太平洋側に位置する門別競馬場は、濃霧の発生が多い。2000年代に門別単独開催の論議が始まったが、この時も霧の問題が常に議題に上がり、数年において濃霧の発生状況を調査していたほど。気温差のある初夏、そして雨上がりの数日間など、心配する要素はわかっているが、自然現象は我々ではどうにもできない。

当初予定されていた15日、ノースクイーンカップは直前の2レースが競走取り止めとなったため、20日に順延となった。これで戸惑っていたのは、遠征してきた南関東2頭の陣営だった。門別競馬場に滞在することになるが、普段と違う環境で飼い食いの心配が出る。またアブソルートクインは、吉原寛人騎手が金沢開催と重なるため騎乗できず、新たな騎手を探すことにもなった。

とはいえ、元を辿れば2頭ともホッカイドウ競馬出身。田中淳司厩舎だった縁もあり、その厩舎スタッフが色々と手伝っていた。その甲斐があり、コーラルツッキーは、15日の馬体重は前走からマイナス11キロだったが、この日はマイナス5キロと馬体が回復。アブソルートクインは15日と同様、体重の増減はなく、良い状態で挑むことができた。

深いブリンカーを着用した1番枠のマリーンワンが先手を奪うと、ネーロルチェンテ、コーラルツッキーが2、3番手で難なく折り合い、早い段階でペースが落ち着く。しかも、この日は向正面が強い向かい風だったので、ラップが上がらない。前半3F=37秒8、5F=63秒5と、先行勢に有利な流れだった。

3コーナーを過ぎてネーロルチェンテが押し出される形で先頭に立ち、コーラルツッキーが置かれずについていく。アブソルートクインも外から迫り、馬群を捌いてルナクレアも接近。外から追い込むサイファリスも加わり、直線は激しい攻防となったが、ゴール直前でコーラルツッキーがネーロルチェンテをハナ差捕らえた。一昨年のエーデルワイス賞JpnIIIを制し、NARグランプリ2歳最優秀牝馬に輝いた後、勝利から遠ざかっていたが、古巣での勝利が、川崎の山崎裕也調教師にとっては嬉しい重賞初制覇となった。
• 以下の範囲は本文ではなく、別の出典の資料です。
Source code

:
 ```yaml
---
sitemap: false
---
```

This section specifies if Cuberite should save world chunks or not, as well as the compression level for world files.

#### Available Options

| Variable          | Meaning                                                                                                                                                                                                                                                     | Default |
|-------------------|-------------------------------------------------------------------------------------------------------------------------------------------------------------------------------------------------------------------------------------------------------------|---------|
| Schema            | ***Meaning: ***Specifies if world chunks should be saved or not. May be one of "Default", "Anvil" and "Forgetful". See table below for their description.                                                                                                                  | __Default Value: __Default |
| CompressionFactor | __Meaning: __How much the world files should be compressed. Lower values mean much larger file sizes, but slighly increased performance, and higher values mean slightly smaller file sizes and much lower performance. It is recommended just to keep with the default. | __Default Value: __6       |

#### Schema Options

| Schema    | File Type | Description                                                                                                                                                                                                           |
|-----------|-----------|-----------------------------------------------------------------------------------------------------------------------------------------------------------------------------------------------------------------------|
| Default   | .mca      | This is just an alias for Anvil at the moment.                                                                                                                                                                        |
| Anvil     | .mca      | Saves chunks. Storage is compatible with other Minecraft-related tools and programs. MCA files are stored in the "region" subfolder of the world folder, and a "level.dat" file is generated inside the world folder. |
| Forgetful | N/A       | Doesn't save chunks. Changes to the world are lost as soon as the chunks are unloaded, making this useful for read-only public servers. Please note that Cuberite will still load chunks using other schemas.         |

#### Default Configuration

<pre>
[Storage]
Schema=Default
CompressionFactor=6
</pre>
「1200メートルの重賞を勝っている馬なのに、中距離に挑んでいた時は、周囲から色んな声が聞こえてきました。ただ、北海道の時に主戦だった服部さんが、先々は距離を延ばした方が良いと言っていたし、川崎で騎乗した騎手たちも長めの距離の馬とコメントしていたんですよ。実際、ブリンカーをしてもフワフワするぐらいの気性ですし、結果も出てきました。直線の長いコースが合っていると思い、古巣の門別に照準を合わせて挑みました。レース順延、滞在延長など色々ありましたが、こうして重賞を勝てて色んな縁も感じますし、また門別に来たいですね」と、山崎調教師。レース後のインタビューで、NARグランプリを受賞した馬を預かる重圧を常に感じていたことが受け取れた。今回の勝利で、多少は肩の荷が下りただろう。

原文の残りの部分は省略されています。